Terça-feira, 5 de Setembro de 2006

O CÓNEGO DR MANUEL PAULO

Quem de Coimbra até aos anos 80 e pico se não lembra dele?

O início da sua 'transfiguração` apanhou-o subitamente no refeitório do Seminário.

A sua estatura vertical, a cicatriz na cara fruto de séria doença que, na juventude, lhe bateu à porta tornavam-no, à primeira vista, um homem temível.Quem não se lembra disso quando, às quintas depois do almoço, enfrentava o ar sério do sr vice-reitor, junto à porta do refeitório dos padres, para pedir autorização de saída à baixa,tendo de alegar um motivo razoável, embora por vezes trapaceante? O seu acenar mudo e iterativo com a cabeça de cima para baixo ou da esquerda para a direita eram, respectivamente, a resposta afirmativa ou negativa ao solicitado.

Mas, na realidade, ele não era esse homem temível.Era um homem de coração doce e sábio, compreensivo e amigo.
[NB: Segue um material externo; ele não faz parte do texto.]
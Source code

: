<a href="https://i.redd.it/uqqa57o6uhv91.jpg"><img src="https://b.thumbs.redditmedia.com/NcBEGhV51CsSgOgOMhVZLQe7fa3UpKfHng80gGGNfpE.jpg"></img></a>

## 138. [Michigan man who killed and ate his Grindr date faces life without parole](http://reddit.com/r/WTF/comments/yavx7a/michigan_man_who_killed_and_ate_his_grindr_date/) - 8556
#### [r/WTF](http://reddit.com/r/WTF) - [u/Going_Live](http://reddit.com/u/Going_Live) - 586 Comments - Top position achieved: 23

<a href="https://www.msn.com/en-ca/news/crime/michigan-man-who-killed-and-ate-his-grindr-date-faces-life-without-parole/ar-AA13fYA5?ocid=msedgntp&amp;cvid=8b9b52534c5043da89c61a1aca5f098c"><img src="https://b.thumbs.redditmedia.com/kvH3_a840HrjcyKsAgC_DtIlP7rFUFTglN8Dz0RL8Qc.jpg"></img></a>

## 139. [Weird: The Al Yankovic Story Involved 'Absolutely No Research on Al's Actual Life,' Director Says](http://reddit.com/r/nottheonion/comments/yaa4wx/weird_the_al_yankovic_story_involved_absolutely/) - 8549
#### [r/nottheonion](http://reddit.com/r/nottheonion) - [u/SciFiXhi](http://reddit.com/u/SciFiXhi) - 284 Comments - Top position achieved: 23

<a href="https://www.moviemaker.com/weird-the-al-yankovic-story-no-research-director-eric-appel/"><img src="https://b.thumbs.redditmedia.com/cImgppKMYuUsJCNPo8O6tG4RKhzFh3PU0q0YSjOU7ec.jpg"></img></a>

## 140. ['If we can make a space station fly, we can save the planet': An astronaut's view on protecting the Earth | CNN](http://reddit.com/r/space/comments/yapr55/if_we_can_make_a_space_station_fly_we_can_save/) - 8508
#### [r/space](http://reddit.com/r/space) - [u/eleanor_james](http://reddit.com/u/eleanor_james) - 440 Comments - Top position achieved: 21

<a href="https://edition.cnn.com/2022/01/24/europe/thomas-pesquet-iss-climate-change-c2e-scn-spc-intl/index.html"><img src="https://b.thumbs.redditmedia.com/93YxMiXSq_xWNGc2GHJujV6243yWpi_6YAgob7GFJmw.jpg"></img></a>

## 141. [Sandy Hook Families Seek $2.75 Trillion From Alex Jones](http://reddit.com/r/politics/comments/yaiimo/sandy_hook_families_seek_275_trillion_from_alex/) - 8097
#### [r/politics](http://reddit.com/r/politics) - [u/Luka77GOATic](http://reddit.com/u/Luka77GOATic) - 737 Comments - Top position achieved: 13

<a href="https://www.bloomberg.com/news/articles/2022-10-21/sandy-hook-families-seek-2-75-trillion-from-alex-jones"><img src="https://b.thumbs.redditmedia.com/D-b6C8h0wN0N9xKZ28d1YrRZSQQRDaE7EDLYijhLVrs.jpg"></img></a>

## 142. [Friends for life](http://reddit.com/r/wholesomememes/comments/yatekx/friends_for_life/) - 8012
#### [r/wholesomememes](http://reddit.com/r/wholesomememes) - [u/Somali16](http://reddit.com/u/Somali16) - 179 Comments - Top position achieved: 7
De rara inteligência e cultura; letrado e literato; de sábia e fina ironia não ofensiva que fazia rir a fraldas desfraldadas.

 

Quem não se lembra daquela sessão de abertura solene do Seminário em que, antecedendo o recursivo ´sursum corda` do monsenhor Abílio Costa que representava o sr Arcebispo, ausente em Roma para a 1ª sessão do Vaticano II,o Manuel Paulo, no relatório das actividades do Seminário se sai mais ou menos neste estilo: «E na Quinta do Seminário, onde ainda há pouco vicejavam umas raras e verdes couves galegas(riso geral da assistência)...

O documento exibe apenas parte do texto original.